Both points of view develop from the idea that beauty is an emotion: Collingwood thus first believed that since both beauty and sublimity are a matter of emotional experience, they are forms of the same emotion. He later assumed, with Croce, that since beauty is merely the successful expression of emotion, and since all art is expression, to say that something was beautiful only expressed a judgment that this something was a good work of art. Therefore, the term "beauty," and its corollary term, "sublimity," were abandoned, for their use only suggested the presence of what Collingwood felt were nonexistent problems.
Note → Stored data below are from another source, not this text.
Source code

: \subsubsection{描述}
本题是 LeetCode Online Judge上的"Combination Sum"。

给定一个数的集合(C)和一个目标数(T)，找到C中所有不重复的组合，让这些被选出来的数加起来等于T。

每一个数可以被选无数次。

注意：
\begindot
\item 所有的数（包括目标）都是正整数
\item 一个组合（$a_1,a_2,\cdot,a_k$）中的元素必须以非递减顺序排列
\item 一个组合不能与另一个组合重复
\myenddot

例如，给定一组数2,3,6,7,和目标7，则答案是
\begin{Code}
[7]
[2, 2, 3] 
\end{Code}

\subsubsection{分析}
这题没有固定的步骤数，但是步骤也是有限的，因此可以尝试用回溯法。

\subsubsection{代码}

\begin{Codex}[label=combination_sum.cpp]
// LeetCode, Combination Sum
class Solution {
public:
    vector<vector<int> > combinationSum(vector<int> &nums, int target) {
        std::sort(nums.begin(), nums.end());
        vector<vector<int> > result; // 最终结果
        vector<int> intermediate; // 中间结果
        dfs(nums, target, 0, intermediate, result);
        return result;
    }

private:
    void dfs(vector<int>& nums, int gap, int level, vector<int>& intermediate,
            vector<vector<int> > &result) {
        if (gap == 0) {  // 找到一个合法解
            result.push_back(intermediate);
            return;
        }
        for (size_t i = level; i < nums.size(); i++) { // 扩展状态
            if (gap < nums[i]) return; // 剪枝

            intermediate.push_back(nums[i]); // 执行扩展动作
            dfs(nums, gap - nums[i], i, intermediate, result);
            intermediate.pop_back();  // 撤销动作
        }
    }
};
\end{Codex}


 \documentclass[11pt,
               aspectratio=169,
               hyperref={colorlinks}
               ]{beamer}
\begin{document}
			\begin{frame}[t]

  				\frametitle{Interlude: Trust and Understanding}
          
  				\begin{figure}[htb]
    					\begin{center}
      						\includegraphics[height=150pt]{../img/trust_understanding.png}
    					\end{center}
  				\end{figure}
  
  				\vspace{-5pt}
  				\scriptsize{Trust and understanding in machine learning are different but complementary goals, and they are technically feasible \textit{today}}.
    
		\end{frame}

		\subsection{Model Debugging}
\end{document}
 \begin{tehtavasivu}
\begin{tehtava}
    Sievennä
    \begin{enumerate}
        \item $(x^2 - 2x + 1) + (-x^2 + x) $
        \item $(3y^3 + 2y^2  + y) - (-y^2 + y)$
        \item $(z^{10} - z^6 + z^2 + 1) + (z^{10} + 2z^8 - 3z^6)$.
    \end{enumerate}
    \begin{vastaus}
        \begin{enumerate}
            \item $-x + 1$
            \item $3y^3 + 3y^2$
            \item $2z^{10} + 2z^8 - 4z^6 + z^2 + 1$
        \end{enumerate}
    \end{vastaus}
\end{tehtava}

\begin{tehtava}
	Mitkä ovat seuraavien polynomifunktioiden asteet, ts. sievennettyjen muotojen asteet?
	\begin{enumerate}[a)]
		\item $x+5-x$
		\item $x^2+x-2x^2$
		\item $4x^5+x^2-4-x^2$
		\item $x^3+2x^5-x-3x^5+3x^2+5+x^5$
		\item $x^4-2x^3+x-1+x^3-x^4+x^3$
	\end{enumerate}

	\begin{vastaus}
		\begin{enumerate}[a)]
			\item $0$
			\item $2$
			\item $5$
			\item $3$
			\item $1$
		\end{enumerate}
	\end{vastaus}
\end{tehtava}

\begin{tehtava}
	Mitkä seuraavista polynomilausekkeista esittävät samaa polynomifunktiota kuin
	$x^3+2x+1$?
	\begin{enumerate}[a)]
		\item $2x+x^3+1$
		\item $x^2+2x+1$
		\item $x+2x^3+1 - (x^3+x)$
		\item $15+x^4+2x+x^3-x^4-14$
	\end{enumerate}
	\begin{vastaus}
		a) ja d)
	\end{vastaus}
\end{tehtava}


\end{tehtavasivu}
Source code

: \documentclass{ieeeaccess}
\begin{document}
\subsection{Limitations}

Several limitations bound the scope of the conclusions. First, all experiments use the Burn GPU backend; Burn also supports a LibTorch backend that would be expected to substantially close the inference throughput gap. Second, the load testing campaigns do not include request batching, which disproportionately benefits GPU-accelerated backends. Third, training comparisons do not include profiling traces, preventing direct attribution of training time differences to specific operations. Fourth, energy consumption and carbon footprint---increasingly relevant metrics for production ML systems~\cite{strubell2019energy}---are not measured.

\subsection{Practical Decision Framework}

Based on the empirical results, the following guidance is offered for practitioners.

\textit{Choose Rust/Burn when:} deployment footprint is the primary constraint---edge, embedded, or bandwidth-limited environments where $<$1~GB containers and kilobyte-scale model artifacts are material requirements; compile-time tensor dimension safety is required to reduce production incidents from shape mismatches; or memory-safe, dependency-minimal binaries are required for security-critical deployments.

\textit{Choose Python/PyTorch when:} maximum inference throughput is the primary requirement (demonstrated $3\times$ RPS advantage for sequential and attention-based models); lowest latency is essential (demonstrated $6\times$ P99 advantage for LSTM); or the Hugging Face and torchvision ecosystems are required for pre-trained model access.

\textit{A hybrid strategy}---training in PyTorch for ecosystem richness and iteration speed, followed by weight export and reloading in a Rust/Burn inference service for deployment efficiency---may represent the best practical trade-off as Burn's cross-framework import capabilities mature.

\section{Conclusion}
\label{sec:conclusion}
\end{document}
Another twentieth-century aesthetician, E. F. Carritt, The Theory of Beauty (1914) (6th ed., London, 1962), decided after a detailed discussion that the term "sublime" was too vague to admit of much useful application. In answer to Carritt, a recent writer on this subject, F. R. Sparshott, suggests that "The awe in which we located the distinctive reaction to the sublime is close to the effect ascribed by Rudolf Otto (1917) to 'the holy'; and perhaps advances in the psychology of religion stand the best chance of carrying the study of sublimity beyond the 'indulgence in poetic fiction' which Kant censured." (The Structure of Aesthetics [Toronto, 1963], pp. 8C-81.) Lastly, the effect of the eighteenth-century sublime on modern aesthetic theory appears with particular clarity in D. W. Prall's statement in Aesthetic Judgment (1929) that "One is always struck by great beauty, the feeling is called forth suddenly by a blow upon the senses. Instead of saying that we feel something, we say that something makes us feel, that something strikes us" ([New York, 1967], 5-6).